UKM-QMUL (2018), Asymmetry and Authority: ASEAN States Responses to China’s Belt and Road Initiative

This workshop is the second of two research meetings under a “Newton Advanced Fellowship Project”, jointly managed by Cheng-Chwee Kuik at UKM (as Co-Investigator) and Lee Jones at QMUL (as Co-Investigator). The project is co-funded by the British Academy and the Academy of Sciences Malaysia. The two-year project (March 2016 – February 2018) is a study of China’s “Belt and Road Initiative” (BRI) and Southeast Asian states’ responses to it. It aims to generate a co-edited book to be published by a leading university press.

This project seeks to explain how and why the similarly situated, weaker states of the Association of Southeast Asian Nations (ASEAN) are responding differently to China’s BRI in the context of growing Chinese ambition, assertiveness, and power. Our hypothesis is as follows. Since asymmetrical power relations are a given external condition for all regional countries, this alone cannot explain their response.
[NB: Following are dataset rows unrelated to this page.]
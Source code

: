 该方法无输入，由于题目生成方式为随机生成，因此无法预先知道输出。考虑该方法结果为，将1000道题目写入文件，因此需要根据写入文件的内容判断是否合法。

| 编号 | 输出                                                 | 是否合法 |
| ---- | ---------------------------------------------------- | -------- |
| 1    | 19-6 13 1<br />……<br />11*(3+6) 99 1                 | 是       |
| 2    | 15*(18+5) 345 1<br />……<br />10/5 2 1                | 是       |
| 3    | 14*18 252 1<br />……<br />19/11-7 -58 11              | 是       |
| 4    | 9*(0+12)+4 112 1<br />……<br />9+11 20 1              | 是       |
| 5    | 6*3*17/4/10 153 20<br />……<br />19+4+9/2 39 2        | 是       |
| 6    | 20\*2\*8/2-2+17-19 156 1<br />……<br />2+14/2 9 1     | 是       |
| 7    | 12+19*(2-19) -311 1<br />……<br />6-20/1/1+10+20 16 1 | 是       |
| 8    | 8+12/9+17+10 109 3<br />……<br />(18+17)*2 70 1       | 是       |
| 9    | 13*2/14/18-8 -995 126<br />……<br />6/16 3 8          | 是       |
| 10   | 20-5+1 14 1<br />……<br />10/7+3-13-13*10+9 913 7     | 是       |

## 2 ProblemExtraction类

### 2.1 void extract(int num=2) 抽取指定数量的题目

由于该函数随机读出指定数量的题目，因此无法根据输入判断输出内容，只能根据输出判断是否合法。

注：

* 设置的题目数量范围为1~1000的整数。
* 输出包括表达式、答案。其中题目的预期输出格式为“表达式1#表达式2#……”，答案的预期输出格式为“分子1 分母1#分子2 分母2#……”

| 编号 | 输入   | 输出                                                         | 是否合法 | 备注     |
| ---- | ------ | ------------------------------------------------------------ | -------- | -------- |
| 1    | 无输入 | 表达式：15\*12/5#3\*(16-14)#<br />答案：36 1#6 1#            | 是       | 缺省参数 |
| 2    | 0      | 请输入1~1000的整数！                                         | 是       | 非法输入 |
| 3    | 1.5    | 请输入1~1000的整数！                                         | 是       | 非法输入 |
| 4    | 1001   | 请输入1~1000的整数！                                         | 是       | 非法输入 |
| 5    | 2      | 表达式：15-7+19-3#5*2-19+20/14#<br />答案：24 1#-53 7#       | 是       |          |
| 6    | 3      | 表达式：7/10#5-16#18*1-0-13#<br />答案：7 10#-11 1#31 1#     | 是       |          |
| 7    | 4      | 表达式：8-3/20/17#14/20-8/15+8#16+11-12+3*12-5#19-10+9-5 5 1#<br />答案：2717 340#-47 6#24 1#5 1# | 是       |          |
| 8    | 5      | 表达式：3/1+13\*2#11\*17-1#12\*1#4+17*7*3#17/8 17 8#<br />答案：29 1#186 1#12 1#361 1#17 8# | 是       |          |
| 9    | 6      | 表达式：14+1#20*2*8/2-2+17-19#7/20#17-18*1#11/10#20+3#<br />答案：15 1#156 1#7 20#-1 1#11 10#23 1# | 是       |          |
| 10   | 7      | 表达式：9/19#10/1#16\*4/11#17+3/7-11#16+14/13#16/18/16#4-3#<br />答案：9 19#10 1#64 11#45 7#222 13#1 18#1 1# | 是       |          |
Rather, it is ruling elites’ calculations about the costs, benefits, and risk-opportunity trade-offs of engaging with BRI with respect to their domestic constituencies that determines states’ responses. ASEAN’s ruling elites are primarily concerned to bolster their internal authority – their capacity, command, and perceived right to rule. To the extent where engagement with China provides material, coercive, or ideational resources that bolster elite strategies of rule, governments will welcome the BRI, and vice-versa; and many regimes will be forced to make complex trade-offs between competing opportunities and risks, generating intermediate positions along a spectrum of receptivity and resistance. Put differently, it is the ongoing dynamic of managing (and leveraging on) external power asymmetry for internal political authority that drives, limits, and shapes the manners in which individual states respond to their neighboring giant’s initiatives.

This second workshop brings together the project leaders, researchers covering each of the Southeast Asian countries, expert discussants, as well as established and aspiring scholars for in-depth exchanges on: (a) the Project Framework, which outlines the proposed theoretical approach for this project and forms the first draft of the edited volume’s first chapter; and (b) the key findings for each country. Each researcher will circulate and present their fully-developed draft chapter on their country studies which are structured around the framework outlined in the Project Research Guidelines.